### WHAT YOU SHOULD DO
For each line below that contains the word "without", make a copy.
"""
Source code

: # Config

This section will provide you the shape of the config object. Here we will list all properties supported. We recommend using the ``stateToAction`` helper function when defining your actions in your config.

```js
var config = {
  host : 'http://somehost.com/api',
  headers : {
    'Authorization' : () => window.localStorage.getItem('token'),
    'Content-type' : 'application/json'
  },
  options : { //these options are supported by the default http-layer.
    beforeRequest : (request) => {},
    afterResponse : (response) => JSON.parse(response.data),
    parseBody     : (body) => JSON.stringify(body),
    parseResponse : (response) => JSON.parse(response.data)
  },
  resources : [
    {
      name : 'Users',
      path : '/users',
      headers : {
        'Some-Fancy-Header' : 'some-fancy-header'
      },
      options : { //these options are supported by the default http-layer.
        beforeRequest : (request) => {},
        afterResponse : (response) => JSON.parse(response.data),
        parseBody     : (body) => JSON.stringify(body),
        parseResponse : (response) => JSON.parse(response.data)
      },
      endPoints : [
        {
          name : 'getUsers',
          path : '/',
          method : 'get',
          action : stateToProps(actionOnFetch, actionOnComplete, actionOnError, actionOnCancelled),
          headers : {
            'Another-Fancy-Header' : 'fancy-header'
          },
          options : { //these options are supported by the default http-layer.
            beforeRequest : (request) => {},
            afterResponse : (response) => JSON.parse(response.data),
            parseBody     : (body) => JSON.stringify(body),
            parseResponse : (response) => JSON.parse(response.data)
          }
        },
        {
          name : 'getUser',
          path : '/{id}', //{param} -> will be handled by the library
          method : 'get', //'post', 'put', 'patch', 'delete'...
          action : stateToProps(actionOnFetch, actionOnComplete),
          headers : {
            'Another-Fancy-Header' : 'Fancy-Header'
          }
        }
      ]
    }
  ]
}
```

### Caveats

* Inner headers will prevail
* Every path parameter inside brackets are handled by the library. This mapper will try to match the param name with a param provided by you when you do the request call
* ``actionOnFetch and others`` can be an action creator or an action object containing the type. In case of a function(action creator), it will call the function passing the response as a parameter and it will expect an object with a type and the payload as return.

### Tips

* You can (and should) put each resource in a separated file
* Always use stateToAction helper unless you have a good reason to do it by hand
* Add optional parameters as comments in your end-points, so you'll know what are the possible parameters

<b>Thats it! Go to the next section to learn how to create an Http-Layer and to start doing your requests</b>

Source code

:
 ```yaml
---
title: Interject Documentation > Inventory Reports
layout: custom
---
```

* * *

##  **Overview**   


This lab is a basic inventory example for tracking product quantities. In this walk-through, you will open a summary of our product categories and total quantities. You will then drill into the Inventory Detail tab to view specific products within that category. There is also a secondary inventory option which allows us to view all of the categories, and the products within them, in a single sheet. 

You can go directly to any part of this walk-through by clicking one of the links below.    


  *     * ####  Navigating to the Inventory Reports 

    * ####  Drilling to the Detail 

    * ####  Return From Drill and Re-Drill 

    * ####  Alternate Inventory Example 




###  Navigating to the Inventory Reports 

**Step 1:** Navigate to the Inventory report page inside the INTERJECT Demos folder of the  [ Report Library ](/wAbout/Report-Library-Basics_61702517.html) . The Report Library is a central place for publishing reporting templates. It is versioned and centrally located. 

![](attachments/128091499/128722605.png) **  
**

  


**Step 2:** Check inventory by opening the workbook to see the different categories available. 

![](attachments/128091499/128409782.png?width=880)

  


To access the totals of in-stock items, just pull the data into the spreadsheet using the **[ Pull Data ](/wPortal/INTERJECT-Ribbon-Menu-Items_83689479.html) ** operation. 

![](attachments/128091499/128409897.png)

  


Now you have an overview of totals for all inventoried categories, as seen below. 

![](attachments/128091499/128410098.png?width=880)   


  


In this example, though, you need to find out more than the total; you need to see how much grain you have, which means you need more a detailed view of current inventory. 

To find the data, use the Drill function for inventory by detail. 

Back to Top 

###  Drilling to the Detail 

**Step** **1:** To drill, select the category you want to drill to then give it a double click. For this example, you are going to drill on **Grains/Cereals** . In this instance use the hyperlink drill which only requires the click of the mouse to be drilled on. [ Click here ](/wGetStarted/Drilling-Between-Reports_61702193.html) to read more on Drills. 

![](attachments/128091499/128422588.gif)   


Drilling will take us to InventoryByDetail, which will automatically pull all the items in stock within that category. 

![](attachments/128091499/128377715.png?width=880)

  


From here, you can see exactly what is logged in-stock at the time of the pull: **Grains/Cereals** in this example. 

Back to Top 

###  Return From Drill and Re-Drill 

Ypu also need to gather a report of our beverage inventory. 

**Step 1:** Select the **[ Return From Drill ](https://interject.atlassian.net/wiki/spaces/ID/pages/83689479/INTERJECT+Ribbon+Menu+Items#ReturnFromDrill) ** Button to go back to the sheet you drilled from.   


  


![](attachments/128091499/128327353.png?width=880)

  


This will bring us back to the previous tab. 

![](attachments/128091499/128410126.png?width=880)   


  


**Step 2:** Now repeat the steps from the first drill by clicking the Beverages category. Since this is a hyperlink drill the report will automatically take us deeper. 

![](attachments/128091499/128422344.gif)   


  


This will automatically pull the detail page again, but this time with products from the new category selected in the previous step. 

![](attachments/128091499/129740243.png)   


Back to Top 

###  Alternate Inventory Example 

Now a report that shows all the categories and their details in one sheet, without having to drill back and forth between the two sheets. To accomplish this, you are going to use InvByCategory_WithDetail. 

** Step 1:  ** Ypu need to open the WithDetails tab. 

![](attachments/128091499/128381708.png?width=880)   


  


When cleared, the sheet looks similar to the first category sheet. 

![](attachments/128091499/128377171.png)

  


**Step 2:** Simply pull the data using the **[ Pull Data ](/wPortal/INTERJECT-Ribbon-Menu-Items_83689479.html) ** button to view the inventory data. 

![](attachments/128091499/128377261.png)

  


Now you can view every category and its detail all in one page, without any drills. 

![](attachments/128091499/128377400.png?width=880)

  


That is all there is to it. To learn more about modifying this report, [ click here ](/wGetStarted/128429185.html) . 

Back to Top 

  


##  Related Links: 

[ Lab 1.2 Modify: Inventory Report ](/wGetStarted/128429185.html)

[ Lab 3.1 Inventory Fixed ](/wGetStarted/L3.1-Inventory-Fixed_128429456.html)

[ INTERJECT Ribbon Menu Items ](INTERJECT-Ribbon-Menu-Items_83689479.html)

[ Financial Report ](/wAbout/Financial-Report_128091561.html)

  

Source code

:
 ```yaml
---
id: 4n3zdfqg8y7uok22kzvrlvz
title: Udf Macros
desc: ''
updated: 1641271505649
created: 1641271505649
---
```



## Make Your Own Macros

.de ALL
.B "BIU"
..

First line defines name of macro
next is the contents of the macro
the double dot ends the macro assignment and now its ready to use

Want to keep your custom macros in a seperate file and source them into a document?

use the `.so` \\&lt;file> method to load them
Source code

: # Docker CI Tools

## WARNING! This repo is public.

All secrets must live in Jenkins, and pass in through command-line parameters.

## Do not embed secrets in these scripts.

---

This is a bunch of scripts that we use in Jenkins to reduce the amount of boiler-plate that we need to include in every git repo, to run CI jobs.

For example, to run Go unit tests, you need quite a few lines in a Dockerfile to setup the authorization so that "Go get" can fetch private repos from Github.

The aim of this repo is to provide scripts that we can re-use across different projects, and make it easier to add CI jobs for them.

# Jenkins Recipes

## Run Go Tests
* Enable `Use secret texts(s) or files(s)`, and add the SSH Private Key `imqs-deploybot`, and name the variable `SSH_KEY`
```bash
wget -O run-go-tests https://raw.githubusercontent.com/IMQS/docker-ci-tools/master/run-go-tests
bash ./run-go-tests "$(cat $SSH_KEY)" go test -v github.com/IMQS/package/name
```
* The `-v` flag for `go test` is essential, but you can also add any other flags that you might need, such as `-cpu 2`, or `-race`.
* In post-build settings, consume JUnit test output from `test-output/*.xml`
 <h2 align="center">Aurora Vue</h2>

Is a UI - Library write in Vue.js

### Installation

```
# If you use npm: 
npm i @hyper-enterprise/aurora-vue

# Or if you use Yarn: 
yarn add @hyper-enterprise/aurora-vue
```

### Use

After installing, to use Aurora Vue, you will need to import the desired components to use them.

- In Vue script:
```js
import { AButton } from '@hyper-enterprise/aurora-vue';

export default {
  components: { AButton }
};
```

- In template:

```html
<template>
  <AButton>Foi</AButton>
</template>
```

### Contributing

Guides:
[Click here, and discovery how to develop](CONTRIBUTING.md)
"""
### OUTPUT OF THE TASK
Now a report that shows all the categories and their details in one sheet, without having to drill back and forth between the two sheets. To accomplish this, you are going to use InvByCategory_WithDetail. 
Now you can view every category and its detail all in one page, without any drills. 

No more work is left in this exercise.